Corporal X kills Santa Claus; dramatic scenes follow
Everyone hates working on holidays, right? Actually, young fufluns12 didn’t mind at all. I would volunteer as the duty staff member for my section because my boss would let me convert my working holidays to normal days off at a three-to-one rate, all off the books. The other advantage was that work was empty except for me and the poor guys and gals of the shift who were regularly scheduled to be there. Military discipline would all but disappear, and big bosses would bring in food (and a little booze) to show solidarity and then also, crucially, disappear. It wasn’t a bad deal for someone with no family at home and nothing better to do.
Corporal X did not enjoy spending Christmas Eve at work. In fact, Corporal X probably didn’t want to be in the military at all, but that’s neither here nor there. Maybe it was because he didn’t have a sweet days off deal with his boss because this holiday was part of his regular schedule. Maybe he wanted to be home to hide presents under the tree. Who knows? But there he was, because he was a professional, damn it. He was sitting up front, manning the phone and being bored.
One thing that occasionally happened at my work was that children would call us to see if we were tracking Santa Claus as he travelled around the world. Of course we were! In fact, we’re watching him on the radar right now flying over the ocean. He’ll be here just in time for Christmas!
Corporal X must have been having a really bad day, because he instead told a shocked little boy that we had suddenly lost track of Santa on the radar, and that it was probably ok, but he just couldn’t be sure at the moment. And did the boy mind if he hung up? This was obviously something they had to deal with!
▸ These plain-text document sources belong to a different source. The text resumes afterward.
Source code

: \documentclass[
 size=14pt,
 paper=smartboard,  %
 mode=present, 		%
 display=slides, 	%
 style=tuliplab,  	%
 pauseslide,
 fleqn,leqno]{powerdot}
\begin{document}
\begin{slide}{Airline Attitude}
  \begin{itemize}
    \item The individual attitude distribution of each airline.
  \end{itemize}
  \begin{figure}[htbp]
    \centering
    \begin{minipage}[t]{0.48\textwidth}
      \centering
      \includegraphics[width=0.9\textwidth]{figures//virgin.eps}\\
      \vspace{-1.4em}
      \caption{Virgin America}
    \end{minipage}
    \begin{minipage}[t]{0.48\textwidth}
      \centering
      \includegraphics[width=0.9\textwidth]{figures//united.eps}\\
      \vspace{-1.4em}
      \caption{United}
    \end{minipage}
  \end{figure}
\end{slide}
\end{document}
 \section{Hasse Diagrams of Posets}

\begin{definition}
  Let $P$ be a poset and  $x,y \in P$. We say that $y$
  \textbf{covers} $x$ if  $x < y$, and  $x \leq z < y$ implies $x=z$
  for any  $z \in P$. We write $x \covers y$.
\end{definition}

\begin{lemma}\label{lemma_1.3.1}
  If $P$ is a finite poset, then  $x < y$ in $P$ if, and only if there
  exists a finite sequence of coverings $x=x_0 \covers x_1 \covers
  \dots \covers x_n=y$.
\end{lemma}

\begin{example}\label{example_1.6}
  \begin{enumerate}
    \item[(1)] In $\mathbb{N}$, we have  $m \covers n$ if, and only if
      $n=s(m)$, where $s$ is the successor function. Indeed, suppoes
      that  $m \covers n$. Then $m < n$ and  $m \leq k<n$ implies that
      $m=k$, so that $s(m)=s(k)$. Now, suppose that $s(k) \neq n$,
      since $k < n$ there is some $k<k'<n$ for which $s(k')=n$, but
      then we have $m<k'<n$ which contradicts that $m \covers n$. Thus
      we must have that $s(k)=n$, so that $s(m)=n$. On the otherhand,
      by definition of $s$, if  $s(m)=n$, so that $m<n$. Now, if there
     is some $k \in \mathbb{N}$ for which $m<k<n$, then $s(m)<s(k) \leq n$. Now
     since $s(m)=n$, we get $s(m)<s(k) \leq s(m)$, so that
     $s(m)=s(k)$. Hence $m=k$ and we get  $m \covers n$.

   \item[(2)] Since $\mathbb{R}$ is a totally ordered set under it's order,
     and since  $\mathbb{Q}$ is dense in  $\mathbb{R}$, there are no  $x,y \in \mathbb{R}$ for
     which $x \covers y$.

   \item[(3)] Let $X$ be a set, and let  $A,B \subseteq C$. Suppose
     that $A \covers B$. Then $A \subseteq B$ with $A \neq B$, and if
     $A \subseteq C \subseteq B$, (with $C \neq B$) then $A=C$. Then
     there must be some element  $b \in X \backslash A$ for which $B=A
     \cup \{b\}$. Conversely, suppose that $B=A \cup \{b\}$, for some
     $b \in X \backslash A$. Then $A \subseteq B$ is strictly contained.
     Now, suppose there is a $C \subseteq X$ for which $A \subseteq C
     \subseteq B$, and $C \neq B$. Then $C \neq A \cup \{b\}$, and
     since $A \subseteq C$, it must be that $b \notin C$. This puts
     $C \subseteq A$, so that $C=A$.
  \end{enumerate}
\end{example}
This was all reconstructed after the fact. About an hour later, a furious woman came bursting through the doors of the Ops Room. One of our Sergeant Majors wanted to know why her grandson was inconsolable, and just how it came to be that he had got the idea into his head that Santa was dead.
All heads pivoted towards Corporal X. Sputtered apologies and explanations that he had never actually told the kid that Santa was dead didn’t help defuse the situation. Corporal X’s bosses weren’t impressed either, because they hadn’t wanted to see the Ma’am at work unless she was there to drop off coffee for everyone.
After much yelling, she made Corporal X hand write a letter to her grandson explaining that soon after the phone call, Santa popped back up on the radar and everything was just fine. Just a technical glitch in our equipment, probably. He got to spend the rest of the night outside, patrolling the perimeter of our station with a rotating cast of bemused (but mostly just very amused) coworkers. No charges were ever laid, which was a bit of a Christmas miracle.